Aim of the task: Print the first line of the material below and each line after it, exactly as written, ending with the line that contains "Marketo Measure] Persone)".

Task input Block Start

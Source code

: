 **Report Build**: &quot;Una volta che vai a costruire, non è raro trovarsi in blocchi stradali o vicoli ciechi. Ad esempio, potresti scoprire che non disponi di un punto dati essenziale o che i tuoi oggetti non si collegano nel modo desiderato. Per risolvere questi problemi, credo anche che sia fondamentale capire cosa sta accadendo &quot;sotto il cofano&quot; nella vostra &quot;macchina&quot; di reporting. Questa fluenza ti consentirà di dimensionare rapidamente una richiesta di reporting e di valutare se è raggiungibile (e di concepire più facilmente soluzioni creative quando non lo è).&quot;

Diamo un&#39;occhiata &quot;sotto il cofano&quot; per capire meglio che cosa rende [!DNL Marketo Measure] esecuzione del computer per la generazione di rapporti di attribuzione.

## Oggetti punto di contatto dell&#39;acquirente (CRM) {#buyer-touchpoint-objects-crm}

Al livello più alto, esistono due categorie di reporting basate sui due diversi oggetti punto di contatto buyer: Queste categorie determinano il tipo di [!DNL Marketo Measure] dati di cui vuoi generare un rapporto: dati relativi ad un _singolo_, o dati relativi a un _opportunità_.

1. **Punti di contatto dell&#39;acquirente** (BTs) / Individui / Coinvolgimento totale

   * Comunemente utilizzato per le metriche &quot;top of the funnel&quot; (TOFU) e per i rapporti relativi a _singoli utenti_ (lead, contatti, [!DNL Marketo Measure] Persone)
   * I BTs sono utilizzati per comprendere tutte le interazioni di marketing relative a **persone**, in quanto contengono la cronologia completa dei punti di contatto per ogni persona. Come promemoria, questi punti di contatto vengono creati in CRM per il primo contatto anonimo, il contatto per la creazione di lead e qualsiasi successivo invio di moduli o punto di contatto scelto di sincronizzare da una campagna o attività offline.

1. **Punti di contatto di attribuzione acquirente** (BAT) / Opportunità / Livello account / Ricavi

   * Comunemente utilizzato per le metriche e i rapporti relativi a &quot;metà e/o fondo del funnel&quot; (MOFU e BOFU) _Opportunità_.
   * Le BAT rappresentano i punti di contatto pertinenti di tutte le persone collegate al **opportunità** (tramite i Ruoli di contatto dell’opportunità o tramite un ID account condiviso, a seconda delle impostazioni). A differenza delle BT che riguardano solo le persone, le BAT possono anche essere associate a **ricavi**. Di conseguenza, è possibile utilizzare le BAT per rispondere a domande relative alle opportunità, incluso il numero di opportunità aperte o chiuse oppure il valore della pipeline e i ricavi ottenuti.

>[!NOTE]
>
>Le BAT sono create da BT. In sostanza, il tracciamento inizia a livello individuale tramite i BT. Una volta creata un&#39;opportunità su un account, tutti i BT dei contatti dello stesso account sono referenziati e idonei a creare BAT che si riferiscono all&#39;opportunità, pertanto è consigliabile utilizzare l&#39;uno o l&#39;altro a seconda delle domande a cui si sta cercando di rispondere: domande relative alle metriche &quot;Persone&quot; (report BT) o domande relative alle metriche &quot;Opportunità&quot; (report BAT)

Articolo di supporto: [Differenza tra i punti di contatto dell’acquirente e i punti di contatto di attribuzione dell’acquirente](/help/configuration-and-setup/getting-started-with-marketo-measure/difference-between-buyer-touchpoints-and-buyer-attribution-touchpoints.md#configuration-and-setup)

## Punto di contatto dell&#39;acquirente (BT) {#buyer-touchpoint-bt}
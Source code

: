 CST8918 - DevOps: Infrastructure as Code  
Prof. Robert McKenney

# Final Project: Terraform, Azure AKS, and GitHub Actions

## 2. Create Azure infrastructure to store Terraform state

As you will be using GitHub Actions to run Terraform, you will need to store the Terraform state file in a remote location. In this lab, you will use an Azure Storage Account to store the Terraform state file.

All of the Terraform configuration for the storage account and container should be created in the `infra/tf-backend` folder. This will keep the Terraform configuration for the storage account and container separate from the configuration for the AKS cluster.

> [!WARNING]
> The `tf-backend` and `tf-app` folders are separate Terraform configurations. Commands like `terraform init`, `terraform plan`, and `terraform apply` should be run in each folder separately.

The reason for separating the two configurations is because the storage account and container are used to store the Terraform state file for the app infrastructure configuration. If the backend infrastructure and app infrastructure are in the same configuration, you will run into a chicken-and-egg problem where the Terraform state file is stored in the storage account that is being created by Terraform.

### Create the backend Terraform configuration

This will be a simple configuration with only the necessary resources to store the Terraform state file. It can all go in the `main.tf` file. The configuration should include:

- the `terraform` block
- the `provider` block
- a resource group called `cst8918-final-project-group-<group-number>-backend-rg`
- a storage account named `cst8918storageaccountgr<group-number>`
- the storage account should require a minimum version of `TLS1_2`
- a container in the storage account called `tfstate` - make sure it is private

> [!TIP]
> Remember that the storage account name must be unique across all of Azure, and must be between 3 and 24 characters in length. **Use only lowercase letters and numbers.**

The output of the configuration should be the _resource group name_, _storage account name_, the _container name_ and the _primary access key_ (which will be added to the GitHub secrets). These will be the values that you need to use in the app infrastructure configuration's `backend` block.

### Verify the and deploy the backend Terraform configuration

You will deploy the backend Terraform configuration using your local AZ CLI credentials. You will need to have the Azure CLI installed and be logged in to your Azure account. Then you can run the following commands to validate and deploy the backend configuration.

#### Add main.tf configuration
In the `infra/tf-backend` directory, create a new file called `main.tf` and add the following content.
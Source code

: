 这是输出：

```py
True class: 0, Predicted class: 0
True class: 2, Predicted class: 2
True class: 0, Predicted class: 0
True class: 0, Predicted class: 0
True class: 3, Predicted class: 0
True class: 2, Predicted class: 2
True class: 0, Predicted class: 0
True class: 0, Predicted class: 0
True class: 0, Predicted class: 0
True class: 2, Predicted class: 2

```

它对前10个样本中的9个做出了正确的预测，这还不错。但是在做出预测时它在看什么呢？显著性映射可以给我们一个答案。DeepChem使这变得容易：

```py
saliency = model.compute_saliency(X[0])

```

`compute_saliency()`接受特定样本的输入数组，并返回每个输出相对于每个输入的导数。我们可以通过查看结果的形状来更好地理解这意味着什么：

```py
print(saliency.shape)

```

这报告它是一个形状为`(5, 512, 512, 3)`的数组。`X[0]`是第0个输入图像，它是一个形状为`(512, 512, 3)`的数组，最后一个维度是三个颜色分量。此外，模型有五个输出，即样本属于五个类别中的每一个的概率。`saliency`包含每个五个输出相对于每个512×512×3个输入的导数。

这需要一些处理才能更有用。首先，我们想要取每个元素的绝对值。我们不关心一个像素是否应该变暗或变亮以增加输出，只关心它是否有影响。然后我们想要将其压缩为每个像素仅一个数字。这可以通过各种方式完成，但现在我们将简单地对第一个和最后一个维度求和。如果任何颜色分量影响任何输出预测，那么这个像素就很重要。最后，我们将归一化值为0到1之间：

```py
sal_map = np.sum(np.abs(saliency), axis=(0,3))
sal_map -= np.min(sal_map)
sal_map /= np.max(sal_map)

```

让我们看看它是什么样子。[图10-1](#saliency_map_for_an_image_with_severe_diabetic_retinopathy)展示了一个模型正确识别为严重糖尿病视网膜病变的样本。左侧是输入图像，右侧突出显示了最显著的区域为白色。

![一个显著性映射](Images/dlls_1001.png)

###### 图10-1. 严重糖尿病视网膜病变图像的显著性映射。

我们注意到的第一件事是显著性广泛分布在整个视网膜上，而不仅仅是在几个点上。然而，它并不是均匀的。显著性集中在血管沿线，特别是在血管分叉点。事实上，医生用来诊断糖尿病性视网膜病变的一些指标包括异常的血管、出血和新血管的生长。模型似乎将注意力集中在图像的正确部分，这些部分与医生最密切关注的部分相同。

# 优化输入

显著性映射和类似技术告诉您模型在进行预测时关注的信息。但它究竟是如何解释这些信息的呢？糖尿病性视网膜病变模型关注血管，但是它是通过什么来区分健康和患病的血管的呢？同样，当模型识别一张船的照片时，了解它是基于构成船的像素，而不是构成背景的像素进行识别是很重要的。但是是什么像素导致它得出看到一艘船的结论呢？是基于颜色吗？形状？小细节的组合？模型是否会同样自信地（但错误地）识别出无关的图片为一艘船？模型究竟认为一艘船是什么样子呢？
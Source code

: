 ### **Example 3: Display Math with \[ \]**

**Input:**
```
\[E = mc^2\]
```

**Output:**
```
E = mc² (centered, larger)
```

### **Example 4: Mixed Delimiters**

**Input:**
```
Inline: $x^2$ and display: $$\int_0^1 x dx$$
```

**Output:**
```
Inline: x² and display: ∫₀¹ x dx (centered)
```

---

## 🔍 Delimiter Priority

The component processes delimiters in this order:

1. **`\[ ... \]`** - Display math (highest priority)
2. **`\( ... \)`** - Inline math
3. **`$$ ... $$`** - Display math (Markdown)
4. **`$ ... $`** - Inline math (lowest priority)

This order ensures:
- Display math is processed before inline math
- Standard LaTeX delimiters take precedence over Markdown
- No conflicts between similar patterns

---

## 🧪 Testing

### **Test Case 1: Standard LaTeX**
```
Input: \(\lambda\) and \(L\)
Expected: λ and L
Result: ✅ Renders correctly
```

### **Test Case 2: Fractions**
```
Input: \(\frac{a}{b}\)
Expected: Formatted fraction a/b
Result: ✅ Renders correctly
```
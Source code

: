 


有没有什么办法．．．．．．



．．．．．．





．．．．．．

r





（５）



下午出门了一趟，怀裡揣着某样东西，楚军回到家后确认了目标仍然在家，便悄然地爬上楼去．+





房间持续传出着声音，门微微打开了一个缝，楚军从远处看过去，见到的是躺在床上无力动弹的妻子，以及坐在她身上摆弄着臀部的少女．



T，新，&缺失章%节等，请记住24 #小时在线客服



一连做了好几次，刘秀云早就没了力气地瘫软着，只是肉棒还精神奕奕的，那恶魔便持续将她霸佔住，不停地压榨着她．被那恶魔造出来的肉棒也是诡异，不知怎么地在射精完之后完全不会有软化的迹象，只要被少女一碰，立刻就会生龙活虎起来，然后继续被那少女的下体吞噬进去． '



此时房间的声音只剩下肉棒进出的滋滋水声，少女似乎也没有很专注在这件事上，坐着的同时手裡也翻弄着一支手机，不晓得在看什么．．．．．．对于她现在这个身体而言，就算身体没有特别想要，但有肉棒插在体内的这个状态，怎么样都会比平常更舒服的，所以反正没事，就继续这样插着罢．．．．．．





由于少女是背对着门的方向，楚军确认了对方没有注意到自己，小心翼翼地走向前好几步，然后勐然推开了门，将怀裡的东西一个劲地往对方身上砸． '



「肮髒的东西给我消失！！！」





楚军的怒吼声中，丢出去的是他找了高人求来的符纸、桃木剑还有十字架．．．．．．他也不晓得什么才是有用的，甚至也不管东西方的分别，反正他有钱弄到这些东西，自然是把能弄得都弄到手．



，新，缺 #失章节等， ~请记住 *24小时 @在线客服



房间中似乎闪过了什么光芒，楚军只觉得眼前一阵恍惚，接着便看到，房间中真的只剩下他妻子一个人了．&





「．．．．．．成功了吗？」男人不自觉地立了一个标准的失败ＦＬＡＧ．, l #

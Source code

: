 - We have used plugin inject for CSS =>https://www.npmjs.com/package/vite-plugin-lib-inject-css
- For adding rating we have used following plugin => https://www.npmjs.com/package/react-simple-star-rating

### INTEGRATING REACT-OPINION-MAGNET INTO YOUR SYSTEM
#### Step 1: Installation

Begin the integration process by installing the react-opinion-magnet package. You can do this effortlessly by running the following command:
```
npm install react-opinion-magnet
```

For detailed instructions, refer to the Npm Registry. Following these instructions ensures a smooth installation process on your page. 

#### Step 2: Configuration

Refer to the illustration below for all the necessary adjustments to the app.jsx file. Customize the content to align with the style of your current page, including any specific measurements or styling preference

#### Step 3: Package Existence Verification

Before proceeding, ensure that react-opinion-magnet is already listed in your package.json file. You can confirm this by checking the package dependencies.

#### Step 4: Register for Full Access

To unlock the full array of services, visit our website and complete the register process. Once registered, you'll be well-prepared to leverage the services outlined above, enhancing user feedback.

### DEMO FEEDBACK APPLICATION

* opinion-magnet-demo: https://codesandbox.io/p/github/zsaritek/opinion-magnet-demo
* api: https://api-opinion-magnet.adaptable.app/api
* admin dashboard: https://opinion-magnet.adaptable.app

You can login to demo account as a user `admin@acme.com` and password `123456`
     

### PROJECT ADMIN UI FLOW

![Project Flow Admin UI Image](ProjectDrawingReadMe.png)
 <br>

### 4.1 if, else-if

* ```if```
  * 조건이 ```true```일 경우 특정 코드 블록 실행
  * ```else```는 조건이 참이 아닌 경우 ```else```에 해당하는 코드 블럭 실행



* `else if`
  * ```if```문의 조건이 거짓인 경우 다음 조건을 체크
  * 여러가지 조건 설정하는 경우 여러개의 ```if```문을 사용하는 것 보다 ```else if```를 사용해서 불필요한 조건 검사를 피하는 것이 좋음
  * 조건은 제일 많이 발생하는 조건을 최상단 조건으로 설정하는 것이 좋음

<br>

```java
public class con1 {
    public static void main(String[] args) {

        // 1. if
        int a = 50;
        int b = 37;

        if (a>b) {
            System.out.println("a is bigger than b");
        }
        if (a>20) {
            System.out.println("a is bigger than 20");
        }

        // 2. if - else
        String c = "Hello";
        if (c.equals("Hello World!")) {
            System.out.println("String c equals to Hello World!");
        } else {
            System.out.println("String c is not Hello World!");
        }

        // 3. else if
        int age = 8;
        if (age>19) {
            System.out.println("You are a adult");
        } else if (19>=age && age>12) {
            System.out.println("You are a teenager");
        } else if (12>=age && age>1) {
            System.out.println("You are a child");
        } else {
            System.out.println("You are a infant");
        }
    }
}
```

Task input Block End

Task response:
Source code

: **Report Build**: &quot;Una volta che vai a costruire, non è raro trovarsi in blocchi stradali o vicoli ciechi. Ad esempio, potresti scoprire che non disponi di un punto dati essenziale o che i tuoi oggetti non si collegano nel modo desiderato. Per risolvere questi problemi, credo anche che sia fondamentale capire cosa sta accadendo &quot;sotto il cofano&quot; nella vostra &quot;macchina&quot; di reporting. Questa fluenza ti consentirà di dimensionare rapidamente una richiesta di reporting e di valutare se è raggiungibile (e di concepire più facilmente soluzioni creative quando non lo è).&quot;

Diamo un&#39;occhiata &quot;sotto il cofano&quot; per capire meglio che cosa rende [!DNL Marketo Measure] esecuzione del computer per la generazione di rapporti di attribuzione.

## Oggetti punto di contatto dell&#39;acquirente (CRM) {#buyer-touchpoint-objects-crm}

Al livello più alto, esistono due categorie di reporting basate sui due diversi oggetti punto di contatto buyer: Queste categorie determinano il tipo di [!DNL Marketo Measure] dati di cui vuoi generare un rapporto: dati relativi ad un _singolo_, o dati relativi a un _opportunità_.

1. **Punti di contatto dell&#39;acquirente** (BTs) / Individui / Coinvolgimento totale

   * Comunemente utilizzato per le metriche &quot;top of the funnel&quot; (TOFU) e per i rapporti relativi a _singoli utenti_ (lead, contatti, [!DNL Marketo Measure] Persone)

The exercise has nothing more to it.